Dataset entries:
▽

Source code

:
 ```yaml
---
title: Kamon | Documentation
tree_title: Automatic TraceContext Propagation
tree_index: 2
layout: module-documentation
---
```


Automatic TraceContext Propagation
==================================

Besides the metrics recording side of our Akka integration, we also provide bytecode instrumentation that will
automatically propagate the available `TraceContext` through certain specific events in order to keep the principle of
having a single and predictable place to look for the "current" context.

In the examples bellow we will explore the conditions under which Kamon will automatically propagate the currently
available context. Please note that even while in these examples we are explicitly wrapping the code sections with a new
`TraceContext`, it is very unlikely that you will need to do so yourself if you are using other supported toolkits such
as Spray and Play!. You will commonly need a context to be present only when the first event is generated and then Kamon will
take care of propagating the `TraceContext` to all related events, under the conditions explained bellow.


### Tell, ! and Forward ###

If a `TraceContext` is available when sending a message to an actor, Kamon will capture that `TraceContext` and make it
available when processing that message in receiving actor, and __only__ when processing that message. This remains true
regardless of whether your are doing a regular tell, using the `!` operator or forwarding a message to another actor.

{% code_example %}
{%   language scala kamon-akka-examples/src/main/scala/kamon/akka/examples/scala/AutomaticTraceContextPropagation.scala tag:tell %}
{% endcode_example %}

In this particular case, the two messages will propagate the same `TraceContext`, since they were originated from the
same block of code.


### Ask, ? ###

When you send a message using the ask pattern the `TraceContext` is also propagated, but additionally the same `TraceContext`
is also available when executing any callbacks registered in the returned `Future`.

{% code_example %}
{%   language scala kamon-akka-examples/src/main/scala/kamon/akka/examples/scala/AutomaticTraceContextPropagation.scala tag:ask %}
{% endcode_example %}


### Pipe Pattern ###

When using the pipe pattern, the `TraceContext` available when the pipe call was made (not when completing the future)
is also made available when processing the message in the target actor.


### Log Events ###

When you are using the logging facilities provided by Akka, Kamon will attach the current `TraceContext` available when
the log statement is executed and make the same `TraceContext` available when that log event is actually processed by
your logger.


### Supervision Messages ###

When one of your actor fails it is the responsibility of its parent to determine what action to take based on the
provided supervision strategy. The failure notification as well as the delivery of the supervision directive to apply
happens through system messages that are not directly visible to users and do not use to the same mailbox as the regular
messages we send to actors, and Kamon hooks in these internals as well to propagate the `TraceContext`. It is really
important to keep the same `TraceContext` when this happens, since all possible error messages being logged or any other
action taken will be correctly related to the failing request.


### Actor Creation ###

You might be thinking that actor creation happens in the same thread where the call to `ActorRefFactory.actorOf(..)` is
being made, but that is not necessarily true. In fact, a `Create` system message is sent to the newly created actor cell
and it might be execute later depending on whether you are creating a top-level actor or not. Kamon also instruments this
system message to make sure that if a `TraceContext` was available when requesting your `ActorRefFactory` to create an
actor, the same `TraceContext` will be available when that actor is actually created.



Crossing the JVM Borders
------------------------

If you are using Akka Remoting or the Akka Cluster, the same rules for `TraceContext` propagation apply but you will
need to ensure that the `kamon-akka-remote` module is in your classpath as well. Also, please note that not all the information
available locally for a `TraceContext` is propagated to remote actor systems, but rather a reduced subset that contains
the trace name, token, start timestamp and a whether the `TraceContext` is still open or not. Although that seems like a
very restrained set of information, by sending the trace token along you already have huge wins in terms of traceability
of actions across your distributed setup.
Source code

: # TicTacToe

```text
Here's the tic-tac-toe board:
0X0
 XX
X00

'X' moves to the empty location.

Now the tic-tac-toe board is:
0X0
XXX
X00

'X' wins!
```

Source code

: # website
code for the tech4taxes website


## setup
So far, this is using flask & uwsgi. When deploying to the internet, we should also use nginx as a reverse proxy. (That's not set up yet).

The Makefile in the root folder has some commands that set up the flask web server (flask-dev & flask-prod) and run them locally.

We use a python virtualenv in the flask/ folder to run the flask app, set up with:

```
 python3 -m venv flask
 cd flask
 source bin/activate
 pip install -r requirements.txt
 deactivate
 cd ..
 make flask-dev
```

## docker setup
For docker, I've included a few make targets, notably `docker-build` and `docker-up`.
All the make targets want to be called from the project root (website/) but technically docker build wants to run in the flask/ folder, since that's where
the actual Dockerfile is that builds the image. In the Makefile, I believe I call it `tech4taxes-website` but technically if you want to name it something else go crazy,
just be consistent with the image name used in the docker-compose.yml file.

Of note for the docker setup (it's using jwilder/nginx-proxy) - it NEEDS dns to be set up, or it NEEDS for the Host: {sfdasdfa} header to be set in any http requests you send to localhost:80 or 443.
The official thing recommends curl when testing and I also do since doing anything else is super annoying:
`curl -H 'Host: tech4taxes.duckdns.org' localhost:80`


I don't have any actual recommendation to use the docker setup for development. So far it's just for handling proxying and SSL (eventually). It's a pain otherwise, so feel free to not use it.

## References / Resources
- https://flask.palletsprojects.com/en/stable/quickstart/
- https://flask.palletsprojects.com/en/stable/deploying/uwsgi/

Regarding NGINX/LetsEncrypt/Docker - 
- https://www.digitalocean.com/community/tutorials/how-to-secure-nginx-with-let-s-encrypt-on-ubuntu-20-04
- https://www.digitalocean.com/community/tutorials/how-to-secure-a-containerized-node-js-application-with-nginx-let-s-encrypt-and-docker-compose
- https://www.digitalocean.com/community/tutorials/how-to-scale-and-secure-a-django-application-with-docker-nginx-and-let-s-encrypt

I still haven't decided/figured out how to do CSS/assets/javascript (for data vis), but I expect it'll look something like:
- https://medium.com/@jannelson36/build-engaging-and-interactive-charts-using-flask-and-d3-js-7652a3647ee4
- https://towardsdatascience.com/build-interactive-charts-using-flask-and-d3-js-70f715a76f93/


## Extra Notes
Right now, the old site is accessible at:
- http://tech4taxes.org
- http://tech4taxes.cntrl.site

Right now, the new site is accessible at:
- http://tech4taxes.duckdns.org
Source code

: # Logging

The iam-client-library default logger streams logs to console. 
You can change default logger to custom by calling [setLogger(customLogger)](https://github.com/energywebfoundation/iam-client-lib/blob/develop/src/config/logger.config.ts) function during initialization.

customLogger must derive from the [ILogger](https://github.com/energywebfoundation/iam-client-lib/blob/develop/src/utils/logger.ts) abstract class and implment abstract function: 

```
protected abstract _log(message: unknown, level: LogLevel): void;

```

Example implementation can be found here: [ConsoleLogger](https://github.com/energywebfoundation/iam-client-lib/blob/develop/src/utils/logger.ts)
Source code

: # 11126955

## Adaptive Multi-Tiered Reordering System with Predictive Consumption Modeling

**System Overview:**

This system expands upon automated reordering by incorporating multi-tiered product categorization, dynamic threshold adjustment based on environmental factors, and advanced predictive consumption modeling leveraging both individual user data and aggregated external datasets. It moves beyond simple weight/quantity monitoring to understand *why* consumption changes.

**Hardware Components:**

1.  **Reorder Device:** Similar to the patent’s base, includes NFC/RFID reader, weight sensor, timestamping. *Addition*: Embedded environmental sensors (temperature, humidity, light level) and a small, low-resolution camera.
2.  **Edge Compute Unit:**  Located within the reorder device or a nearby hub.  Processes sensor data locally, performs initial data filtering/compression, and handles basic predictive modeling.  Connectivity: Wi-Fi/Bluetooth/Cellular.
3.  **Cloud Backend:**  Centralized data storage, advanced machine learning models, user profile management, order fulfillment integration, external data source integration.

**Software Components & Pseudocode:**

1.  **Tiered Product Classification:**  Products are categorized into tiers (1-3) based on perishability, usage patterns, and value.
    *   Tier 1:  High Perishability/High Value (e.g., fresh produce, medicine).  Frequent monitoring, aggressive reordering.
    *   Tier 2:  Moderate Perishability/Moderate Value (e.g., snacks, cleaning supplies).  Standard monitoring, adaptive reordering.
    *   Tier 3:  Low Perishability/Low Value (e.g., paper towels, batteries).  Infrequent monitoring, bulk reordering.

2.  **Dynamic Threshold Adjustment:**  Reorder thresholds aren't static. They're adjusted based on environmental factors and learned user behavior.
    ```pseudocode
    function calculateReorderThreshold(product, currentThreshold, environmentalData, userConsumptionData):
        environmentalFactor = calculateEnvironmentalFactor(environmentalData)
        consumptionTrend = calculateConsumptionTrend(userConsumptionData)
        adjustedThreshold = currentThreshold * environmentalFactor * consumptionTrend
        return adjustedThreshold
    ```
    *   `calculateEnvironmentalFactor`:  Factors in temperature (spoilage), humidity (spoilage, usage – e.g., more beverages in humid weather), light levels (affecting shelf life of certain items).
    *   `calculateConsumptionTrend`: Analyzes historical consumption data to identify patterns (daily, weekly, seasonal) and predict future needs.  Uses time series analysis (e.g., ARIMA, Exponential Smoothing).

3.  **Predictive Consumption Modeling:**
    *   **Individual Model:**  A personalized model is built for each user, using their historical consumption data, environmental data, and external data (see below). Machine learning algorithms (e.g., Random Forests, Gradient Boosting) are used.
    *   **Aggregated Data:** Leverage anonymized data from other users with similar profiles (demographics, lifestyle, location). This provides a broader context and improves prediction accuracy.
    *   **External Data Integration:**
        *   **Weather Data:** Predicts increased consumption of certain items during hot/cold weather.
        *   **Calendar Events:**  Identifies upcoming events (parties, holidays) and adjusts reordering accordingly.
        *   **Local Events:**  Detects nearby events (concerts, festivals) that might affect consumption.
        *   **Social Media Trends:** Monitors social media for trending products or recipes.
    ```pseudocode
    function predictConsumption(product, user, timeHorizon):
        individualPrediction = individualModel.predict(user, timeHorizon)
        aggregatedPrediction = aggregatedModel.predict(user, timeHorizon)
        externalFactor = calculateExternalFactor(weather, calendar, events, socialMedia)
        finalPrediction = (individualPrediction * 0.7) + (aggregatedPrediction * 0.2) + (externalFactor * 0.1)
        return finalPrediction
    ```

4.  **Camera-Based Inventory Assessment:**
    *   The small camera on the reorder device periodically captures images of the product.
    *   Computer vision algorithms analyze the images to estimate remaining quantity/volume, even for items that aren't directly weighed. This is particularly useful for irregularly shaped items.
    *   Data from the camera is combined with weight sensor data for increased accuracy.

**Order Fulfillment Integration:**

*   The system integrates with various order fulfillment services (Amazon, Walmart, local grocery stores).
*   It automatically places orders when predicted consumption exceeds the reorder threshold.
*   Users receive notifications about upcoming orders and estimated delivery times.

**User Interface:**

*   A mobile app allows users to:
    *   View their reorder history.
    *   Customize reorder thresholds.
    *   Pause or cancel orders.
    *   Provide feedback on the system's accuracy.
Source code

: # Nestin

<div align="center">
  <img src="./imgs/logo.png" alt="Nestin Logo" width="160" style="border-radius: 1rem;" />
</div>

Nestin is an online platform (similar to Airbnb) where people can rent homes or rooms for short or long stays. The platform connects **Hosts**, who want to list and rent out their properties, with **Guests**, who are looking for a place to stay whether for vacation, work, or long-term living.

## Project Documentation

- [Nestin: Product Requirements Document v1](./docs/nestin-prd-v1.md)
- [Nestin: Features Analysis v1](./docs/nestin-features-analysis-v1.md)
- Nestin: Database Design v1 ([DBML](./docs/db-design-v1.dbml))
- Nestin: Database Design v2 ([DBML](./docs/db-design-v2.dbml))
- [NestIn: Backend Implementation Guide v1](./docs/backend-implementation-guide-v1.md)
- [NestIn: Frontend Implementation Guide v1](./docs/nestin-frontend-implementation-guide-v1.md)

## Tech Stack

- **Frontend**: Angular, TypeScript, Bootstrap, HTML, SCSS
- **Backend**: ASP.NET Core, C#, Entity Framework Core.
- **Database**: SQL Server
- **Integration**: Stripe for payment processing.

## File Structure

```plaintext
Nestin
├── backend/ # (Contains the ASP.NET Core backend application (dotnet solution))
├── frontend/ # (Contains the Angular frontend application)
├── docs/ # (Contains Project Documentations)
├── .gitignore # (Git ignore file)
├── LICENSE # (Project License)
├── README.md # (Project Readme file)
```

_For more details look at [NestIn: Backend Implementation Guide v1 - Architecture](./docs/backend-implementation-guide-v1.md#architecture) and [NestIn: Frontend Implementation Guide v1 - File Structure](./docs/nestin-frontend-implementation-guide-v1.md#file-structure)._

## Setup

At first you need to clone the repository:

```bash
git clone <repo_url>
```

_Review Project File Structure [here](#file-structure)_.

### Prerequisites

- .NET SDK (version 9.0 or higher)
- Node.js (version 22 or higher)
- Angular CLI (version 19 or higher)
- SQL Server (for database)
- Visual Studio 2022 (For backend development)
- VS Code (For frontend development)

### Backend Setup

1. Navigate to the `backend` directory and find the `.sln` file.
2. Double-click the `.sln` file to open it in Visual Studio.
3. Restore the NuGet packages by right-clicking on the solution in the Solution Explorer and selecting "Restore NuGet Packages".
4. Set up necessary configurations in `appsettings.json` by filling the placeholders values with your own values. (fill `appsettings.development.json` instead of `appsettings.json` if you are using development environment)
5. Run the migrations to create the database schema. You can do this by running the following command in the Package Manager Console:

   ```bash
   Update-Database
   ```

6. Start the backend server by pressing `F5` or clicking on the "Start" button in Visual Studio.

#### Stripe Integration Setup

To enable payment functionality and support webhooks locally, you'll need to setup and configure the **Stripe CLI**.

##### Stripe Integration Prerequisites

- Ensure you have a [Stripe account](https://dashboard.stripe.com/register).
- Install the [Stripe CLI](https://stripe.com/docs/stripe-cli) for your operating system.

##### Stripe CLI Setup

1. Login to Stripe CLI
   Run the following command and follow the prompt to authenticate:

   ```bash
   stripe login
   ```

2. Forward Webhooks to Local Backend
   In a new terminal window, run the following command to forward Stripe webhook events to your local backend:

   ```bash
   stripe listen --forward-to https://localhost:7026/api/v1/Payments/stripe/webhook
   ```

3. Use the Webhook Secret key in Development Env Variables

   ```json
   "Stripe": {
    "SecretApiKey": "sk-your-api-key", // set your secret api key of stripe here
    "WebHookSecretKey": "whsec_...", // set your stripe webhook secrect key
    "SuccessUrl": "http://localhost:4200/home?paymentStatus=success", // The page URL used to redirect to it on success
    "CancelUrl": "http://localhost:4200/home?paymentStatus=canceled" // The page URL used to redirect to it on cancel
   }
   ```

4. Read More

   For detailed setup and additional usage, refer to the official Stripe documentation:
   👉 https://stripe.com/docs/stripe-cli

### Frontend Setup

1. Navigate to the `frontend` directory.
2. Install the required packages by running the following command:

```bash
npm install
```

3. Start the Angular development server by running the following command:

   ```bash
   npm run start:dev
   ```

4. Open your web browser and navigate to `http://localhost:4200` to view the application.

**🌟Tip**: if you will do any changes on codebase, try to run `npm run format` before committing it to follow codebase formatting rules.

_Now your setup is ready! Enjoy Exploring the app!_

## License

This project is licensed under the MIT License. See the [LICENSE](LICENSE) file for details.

△

*Work item*
Only the lines that hold the word "provided" are wanted; each should be pulled from the records.

*Exercise answer*
When you are using the logging facilities provided by Akka, Kamon will attach the current `TraceContext` available when
provided supervision strategy. The failure notification as well as the delivery of the supervision directive to apply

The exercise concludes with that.